Letter boxed

Saturday 18 April 2020

With more time on my hands during this quarantine time, I started doing the Letter Boxed puzzle. You are given a square with three letters on each side:

A blank Letter Boxed puzzle: ECI AXY OTU HRN

You form words by choosing letters in sequence. The only rule is that the next letter must be on a different side of the square than the previous letter:

The same puzzle with THEOCRACY played

Your next word has to start with the last letter of the previous word:

The same puzzle with YENTA added in

The goal is to use all the letters in a certain number of words. For this puzzle, the challenge is five words.

But if you look at the answers they provide for yesterday’s puzzle, it’s always just two words. So now I’m tormenting myself trying to find two-word solutions. And of course I started thinking about writing a program to find them.

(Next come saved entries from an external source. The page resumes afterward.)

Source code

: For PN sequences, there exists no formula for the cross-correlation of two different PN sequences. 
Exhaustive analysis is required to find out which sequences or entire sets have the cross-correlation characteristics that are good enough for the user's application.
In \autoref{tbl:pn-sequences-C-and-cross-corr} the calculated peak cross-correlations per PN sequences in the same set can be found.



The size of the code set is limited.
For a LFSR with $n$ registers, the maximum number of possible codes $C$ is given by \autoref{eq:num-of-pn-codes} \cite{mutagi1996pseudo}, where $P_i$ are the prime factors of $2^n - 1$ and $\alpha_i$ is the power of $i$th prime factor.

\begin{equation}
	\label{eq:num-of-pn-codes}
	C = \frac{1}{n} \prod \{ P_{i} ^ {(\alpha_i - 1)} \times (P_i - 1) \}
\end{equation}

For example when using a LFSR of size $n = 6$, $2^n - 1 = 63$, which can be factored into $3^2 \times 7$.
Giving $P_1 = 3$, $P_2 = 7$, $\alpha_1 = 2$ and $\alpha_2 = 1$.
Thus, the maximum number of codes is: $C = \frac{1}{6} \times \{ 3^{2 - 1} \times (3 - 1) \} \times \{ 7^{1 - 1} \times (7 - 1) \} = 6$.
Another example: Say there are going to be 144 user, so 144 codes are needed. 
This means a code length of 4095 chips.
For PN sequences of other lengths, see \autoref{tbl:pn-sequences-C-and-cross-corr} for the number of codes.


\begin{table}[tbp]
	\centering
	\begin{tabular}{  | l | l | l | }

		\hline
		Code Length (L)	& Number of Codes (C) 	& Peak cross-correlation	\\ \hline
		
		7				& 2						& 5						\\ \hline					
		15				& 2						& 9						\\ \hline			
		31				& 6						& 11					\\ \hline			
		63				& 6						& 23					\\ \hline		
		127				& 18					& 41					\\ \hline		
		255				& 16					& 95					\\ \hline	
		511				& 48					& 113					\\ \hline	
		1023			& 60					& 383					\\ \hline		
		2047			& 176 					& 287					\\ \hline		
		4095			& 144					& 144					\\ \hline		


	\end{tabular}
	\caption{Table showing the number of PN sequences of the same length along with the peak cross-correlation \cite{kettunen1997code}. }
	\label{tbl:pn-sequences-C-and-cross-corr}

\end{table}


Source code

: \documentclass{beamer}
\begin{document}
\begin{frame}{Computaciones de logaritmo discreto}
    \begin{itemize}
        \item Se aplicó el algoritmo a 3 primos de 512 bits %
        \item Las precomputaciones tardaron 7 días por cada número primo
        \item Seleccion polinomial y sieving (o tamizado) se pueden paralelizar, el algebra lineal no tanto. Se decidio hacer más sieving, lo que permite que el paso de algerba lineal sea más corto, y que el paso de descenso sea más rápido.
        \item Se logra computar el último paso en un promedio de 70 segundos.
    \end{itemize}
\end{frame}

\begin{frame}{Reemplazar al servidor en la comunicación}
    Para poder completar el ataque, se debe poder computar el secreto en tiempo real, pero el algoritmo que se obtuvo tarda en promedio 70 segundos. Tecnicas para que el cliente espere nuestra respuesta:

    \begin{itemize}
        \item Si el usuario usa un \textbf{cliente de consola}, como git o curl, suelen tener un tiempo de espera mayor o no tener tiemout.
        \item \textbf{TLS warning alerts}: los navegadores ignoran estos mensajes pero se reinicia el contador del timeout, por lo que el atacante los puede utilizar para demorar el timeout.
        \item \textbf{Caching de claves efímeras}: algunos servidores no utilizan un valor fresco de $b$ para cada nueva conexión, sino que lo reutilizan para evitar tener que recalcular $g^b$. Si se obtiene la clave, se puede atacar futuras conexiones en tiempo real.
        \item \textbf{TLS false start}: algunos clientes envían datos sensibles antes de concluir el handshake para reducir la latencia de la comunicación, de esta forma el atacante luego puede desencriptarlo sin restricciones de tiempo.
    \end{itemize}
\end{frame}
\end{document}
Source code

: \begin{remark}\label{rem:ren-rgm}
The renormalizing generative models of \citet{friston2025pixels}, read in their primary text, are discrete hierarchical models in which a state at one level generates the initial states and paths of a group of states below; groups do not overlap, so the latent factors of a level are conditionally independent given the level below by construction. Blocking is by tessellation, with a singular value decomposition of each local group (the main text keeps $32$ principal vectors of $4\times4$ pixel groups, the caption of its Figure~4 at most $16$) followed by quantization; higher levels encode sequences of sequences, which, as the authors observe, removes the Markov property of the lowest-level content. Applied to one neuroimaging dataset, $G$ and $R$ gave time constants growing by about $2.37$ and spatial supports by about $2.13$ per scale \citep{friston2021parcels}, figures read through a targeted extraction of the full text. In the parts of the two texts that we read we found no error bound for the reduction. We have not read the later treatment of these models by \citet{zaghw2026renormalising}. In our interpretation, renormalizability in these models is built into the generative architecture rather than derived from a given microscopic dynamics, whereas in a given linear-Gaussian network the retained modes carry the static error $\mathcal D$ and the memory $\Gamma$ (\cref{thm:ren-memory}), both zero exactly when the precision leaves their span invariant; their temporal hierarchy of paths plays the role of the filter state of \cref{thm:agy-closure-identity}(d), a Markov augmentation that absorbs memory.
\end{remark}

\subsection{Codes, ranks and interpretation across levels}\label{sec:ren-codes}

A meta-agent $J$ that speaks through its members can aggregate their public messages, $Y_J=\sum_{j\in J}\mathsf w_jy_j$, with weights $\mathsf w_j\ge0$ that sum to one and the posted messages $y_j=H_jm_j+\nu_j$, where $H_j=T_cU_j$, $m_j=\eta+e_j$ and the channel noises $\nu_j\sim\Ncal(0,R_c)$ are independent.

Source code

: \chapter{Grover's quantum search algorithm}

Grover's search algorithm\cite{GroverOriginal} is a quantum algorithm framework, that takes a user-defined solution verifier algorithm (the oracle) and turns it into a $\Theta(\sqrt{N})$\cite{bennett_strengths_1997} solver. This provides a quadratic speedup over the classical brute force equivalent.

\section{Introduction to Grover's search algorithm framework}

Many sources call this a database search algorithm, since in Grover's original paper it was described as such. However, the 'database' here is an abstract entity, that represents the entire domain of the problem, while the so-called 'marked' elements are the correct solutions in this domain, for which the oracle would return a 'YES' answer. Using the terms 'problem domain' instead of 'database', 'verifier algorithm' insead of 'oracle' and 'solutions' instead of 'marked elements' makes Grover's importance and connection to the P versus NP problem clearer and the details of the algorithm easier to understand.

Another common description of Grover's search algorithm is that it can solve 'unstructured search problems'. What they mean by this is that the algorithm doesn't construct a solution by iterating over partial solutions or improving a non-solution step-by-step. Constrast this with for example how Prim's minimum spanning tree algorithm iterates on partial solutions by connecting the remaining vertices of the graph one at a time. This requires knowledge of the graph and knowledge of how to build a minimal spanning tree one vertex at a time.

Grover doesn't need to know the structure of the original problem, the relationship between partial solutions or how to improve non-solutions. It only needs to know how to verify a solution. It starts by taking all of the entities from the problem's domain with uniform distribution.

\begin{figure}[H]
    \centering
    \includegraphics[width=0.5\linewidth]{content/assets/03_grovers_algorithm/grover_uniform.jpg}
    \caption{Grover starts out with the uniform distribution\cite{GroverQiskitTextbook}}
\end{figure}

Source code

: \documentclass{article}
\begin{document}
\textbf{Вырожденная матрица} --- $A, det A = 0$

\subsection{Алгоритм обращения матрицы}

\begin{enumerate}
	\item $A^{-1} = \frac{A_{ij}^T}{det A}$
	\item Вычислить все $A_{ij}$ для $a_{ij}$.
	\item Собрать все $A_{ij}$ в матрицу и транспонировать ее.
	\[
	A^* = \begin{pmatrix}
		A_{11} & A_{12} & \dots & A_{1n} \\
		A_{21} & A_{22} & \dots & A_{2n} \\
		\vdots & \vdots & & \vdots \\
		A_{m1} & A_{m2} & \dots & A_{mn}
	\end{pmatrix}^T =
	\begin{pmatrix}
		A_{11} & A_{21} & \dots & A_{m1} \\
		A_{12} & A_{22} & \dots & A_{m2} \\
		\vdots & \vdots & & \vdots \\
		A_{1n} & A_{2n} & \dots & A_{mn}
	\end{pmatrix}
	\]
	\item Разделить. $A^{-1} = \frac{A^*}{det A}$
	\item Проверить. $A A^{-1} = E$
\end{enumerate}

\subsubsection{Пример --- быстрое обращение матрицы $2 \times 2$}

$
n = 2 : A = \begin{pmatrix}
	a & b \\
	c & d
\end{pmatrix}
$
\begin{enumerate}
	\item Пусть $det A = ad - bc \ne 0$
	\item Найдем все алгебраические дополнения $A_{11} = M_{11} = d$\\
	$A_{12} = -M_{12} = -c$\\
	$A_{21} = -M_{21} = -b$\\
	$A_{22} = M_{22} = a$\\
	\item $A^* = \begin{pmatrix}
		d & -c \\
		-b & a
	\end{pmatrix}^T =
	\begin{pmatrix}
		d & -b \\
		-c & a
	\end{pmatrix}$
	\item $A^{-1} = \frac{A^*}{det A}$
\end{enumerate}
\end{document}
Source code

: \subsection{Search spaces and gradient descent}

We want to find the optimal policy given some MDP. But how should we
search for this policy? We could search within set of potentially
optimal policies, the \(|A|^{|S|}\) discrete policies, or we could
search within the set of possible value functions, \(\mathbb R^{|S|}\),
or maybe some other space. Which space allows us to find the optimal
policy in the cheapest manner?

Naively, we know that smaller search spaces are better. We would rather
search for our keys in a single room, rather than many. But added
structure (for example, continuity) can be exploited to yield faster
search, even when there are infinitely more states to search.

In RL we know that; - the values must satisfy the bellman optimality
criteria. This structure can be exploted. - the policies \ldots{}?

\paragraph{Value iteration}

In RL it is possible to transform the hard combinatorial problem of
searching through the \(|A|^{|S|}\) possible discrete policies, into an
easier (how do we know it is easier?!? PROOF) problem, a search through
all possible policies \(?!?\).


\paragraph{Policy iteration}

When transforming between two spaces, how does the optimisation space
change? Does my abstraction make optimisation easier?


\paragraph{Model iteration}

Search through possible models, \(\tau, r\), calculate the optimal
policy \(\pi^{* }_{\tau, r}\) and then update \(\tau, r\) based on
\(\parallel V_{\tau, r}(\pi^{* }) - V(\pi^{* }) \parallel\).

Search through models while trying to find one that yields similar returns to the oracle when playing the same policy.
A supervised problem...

I found a giant list of words and started hacking on some code. I wasn’t sure if I’d need some fancy tree structure for searching the solution space. I figured I would start simpler than that, and maybe it would work.

My strategy was to whittle down the list of words a few steps at a time. First, keep only the words formed from just the 12 letters in the puzzle. Then reduce the list to only those that can be formed following the “not same side” rule. Then find pairs of words that end and start with the same letter, and use all 12 letters:

import collections
import itertools
import sys

def print_sample(label, words, n=10):
    print(f"{label}: {len(words)} words: {', '.join(itertools.islice(words, n))}")

with open("words2.txt") as fwords:
    words = set(w.strip() for w in fwords)

print_sample("All words", words)

sides = sys.argv[1:]
alphabet = set("".join(sides))

words = {w for w in words if set(w) < alphabet}
print_sample("Only the letters", words)

numbered_sides = {c: i for i, side in enumerate(sides) for c in side}

def is_possible(word):
    for first, second in zip(word, word[1:]):
        if numbered_sides[first] == numbered_sides[second]:
            return False
    return True

possible = {w for w in words if is_possible(w)}
print_sample("Possible words", possible)

starts = collections.defaultdict(list)
for word in possible:

for word1 in possible:
    last = word1[-1]
    for word2 in starts[last]:
        if set(word1 + word2) == alphabet:
            print(word1, word2)

This code is just stream-of-consciousness coding, intermixing running statements with function I needed. On some previous puzzles, it came up with way too many solutions. For “riu pgh lcs yao” it found 1002 pairs of words! Solutions like “hypacusia argol” are not satisfying...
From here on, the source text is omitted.